Defensor do Brasil de Pelotas, o advogado Marcelo Mendes arguiu a preliminar de ilegitimidade. Com a rejeição pelos Auditores, o advogado levantou a preliminar de perda de objeto e adentrou no mérito.

“Perda de objeto pelo pagamento perante a Justiça do Trabalho. O clube fez o pagamento do valor que entende como devido e cabe a Justiça do Trabalho verificar. Estamos falando do atraso da metade do salário de outubro, porém após o ajuizamento o clube pagou também a rescisão. Não há controvérsia do pagamento do salário. A regra fala que após o STJD reconhecer a mora deve-se dar um prazo de 15 dias para pagamento. A Procuradoria afirma ter feito procedimentos preliminares, mas a regra fala de decisão do STJD. Nesse caso não há nem como considerar a mora por ter sido paga antes mesmo da sessão. Daí a perda do objeto. Com o pagamento nos autos não deve nem ser analisado. A competição encerrada vem uma enxurrada de denúncia com relação a isso. Onde fica o Pro Competitione?”, disse o advogado que acrescentou.

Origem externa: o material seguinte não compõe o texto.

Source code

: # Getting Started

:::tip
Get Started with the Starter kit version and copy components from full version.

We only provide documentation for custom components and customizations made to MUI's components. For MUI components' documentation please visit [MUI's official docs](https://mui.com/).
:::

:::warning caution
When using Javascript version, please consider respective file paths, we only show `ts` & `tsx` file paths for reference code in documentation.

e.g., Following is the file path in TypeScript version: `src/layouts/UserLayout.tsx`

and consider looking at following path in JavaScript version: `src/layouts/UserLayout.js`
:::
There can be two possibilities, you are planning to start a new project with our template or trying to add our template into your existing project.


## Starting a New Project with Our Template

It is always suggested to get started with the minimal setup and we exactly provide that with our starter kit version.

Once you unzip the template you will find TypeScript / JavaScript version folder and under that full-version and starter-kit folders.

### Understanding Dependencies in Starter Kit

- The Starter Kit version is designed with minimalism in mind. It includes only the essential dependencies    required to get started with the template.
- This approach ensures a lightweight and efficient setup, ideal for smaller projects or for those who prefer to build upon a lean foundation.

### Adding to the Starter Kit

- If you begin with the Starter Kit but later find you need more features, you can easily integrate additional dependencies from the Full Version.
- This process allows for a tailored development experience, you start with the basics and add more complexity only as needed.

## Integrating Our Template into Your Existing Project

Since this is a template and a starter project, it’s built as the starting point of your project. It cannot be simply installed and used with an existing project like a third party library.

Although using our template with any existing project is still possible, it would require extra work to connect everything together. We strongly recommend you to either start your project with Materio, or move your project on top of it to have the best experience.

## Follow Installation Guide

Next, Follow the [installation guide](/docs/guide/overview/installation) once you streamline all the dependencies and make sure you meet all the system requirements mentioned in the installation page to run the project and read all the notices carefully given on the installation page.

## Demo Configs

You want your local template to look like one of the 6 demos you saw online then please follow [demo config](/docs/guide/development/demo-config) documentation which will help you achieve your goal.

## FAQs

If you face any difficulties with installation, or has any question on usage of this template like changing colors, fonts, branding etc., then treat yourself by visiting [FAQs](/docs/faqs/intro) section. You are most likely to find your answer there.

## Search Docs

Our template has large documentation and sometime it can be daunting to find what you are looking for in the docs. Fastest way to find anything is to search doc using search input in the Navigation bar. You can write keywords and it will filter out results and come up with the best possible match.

“Na prática vira um instrumento de vingança para o atleta que já saiu do clube e já ingressou na Justiça do Trabalho. Vira também interesse do clube rebaixado para tentar retornar. Estamos falando em rebaixar um clube por meio salário atrasado. Carece de regulamentação essa norma. Entendo ainda que faltou uma série de requisitos. No mérito entendo que não pode ser aplicada as penas previstas no regulamento. Nesse caso não há previsão de perda de pontos. O CBJD não possui esse tipo de punição. O artigo 191 só prevê multa. O pedido é obviamente pela absolvição do clube”, encerrou.

Deferido o pedido para ingressar como terceiro interessado, o Londrina defendeu o pedido de punição ao Brasil de Pelotas.

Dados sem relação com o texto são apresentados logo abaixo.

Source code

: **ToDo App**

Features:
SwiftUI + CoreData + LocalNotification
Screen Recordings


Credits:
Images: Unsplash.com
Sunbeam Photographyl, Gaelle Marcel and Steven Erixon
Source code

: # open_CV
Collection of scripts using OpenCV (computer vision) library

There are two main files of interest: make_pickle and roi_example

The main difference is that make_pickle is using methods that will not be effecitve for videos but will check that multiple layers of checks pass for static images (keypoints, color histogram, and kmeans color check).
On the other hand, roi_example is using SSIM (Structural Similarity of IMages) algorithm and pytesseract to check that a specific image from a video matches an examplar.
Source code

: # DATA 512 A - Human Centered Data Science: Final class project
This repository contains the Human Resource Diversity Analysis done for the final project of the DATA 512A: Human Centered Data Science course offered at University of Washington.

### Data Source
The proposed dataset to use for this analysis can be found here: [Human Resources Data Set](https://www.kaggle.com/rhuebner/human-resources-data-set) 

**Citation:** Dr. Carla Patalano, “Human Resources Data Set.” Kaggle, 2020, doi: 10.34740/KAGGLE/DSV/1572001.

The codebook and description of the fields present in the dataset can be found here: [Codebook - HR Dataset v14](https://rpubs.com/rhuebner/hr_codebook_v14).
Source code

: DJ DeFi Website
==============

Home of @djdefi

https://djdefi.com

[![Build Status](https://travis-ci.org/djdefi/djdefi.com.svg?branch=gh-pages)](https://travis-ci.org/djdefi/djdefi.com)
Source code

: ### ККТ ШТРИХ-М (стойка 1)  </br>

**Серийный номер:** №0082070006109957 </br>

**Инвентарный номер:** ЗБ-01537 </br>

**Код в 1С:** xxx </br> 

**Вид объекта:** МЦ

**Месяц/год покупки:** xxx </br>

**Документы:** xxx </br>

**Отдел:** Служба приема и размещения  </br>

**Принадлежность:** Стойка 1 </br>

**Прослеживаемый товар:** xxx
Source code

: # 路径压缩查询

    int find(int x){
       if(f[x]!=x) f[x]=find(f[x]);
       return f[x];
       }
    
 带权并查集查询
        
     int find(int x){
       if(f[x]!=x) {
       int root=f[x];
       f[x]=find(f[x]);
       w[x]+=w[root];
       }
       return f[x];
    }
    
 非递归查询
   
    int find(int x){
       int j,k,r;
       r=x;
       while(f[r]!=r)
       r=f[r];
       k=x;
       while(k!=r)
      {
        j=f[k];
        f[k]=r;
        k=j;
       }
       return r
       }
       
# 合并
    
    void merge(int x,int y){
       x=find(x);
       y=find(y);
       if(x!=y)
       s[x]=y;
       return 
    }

“A reclamatória trabalhista ajuizada pelo atleta é de R$ 114 mil. Não pagou metade de outubro, novembro, 13º. O Sport perdeu 3 pontos em 2018 em procedimento idêntico. A Procuradoria ofereceu denúncia dia 14 de fevereiro e deu 30 dias para o clube regularizar. Há ainda dois atletas em vias de denúncia, um arquivado por entender que era atraso só de contrato de imagem. O equilíbrio é esse mesmo. O Londrina cumpriu. O Londrina pagou e quem não paga desequilibra. Há um flagrante desequilíbrio na competição. Este tribunal já retirou pontos do Sport e do Santa Cruz na mesma condição. Você concede o prazo para que haja regularização. O procedimento da Procuradoria é prévio e se entende antes de denúncia. Está nos autos que o atleta recebeu ou fez um depósito judicial no processo trabalhista? Dos R$ 114 mil se pagou R$ 12 mil. Está nos memoriais que o atleta só foi relacionado em novembro e, portanto, não é devido. Teve uma greve durante o campeonato de 5 dias por falta de pagamento e o treinador foi embora. Não estamos falando de meio salário. A questão do fair play financeiro é importante e é uma tendência mundial. Manchester foi punido e outros na Europa. O não pagamento de salário é caso de perda de pontos e rebaixamento. Está no Código da Fifa. Ou os clubes têm responsabilidade social e financeira ou têm que sofrer as sanções”, sustentou o advogado Paulo Schmitt.

Após as sustentações o presidente da Comissão, Sérgio Martinez conduziu o debate entre os Auditores. Por prudência, três dos cinco Auditores, determinaram converter o julgamento em diligência para apensar todos os feitos análogos que envolvam inadimplemento por parte do Brasil de Pelotas. Os Auditores destacaram que tal providencia é no sentido de que as decisões deste tribunal sejam homogêneas, tendo em vista que objetiva a melhor instrução dos processos.


As informações de cunho jornalístico produzidas pela Assessoria de Imprensa do STJD não produzem efeito legal.